QUOTE LATTE: ITALIA CONDANNATA A PAGARE

Ott 26, 2017 | Dalla Confeuro

Circola voce che sarà istituito tutto un ministero dedicato all’alimentazione. Siamo agli sgoccioli anche con la vendemmia, un anno no per l’agricoltura e soprattutto per l’indotto che ha visto calare paurosamente il lavoro con una forte riduzione della manodopera.
Siamo nel pieno del tunnel, che conduce al capolinea di quest’Italia confusionale, iper burocratizzata, pasticciona, dove le norme non le capisce nemmeno chi le scrive, eppure a metà ottobre, a Bergamo, la città del Ministro delle politiche Agroalimentari, è stato organizzato e ospitato il G7 Agricoltura.
Tra i tanti convegni e la solite proposte, è sbocciata l’idea di un ministero dell’alimentazione. Qualche giornale ha ripreso la notizia, ma senza scaldarsi più di tanto, mentre qualcuno si fregava le mani, in cuor suo avrà pensato: è fatta sono ministero. Già, siamo il Paese che negli ultimi trent’anni ha abolito, anche con referendum, una serie di ministeri, salvo poi riproporli in chiave diversa e meno efficace dei primi. Tra i tanti proclami è emersa una verità: l’inarrestabile concentrazione di potere della filiera agroalimentare, nelle mani di pochi soggetti transnazionali capaci anche di condizionare le politiche dei governi.
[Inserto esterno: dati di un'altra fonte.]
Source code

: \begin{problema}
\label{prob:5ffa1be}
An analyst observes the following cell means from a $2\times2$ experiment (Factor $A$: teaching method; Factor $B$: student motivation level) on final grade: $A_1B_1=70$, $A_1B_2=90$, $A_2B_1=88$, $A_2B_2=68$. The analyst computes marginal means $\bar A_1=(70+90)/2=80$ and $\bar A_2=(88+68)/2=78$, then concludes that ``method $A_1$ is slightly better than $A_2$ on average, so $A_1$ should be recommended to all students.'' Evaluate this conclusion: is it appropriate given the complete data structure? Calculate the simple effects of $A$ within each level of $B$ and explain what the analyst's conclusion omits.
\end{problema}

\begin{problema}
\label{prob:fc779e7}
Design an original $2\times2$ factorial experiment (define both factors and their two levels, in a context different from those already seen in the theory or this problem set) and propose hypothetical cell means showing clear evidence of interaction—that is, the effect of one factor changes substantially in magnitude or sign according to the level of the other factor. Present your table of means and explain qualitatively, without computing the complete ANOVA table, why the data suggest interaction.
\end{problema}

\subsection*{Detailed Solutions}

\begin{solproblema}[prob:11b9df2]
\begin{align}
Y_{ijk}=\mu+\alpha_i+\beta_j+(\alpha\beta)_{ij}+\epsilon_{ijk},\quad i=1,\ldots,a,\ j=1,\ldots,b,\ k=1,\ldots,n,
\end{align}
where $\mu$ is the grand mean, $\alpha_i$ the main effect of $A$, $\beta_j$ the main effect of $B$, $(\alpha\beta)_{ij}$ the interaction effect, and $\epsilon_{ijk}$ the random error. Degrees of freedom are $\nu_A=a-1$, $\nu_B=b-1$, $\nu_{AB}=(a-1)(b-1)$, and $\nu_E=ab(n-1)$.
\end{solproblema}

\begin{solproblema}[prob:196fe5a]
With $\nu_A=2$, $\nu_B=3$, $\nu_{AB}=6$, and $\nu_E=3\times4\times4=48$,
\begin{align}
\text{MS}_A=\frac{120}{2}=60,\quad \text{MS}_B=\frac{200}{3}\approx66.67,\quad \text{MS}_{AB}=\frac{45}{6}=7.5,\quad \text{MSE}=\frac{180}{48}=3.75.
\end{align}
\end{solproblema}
Detto questo, visto che il G7 è finito con uno sfoggio di cuochi stellati radunati al Monastero di Astino, per mangiare in piedi leccornie inarrivabili ai comuni mortali, vien da chiedersi quale spazio avrà nei programmi elettorali dei vari schieramenti, la proposta di un dicastero tutto dedicato al cibo.
Mentre è in corso lo sfoglio della margherita, ministero si, ministero no, la poltrona a me e non a te, è scoppiato il bubbone “quote latte”.
È di ieri la decisione della Corte di giustizia Ue, che respinge il ricorso dell’Italia e conferma la decisione della Commissione Ue sul recupero integrale degli aiuti per le quote latte.
L’Italia deve recuperare tutti gli aiuti forniti agli allevatori che non avevano rispettato le “quote latte” europee fra il 1995 e il 2002, compresi quelli legati all’allungamento delle scadenze concesse fra il 2010 e il 2011. È scritto nella sentenza nella quale la Corte europea di Giustizia, non solo ha respinto il ricorso dell’Italia, ha ribaltato anche la decisione del Tribunale Ue che nel 2015 aveva in parte accolto la tesi dell’Italia.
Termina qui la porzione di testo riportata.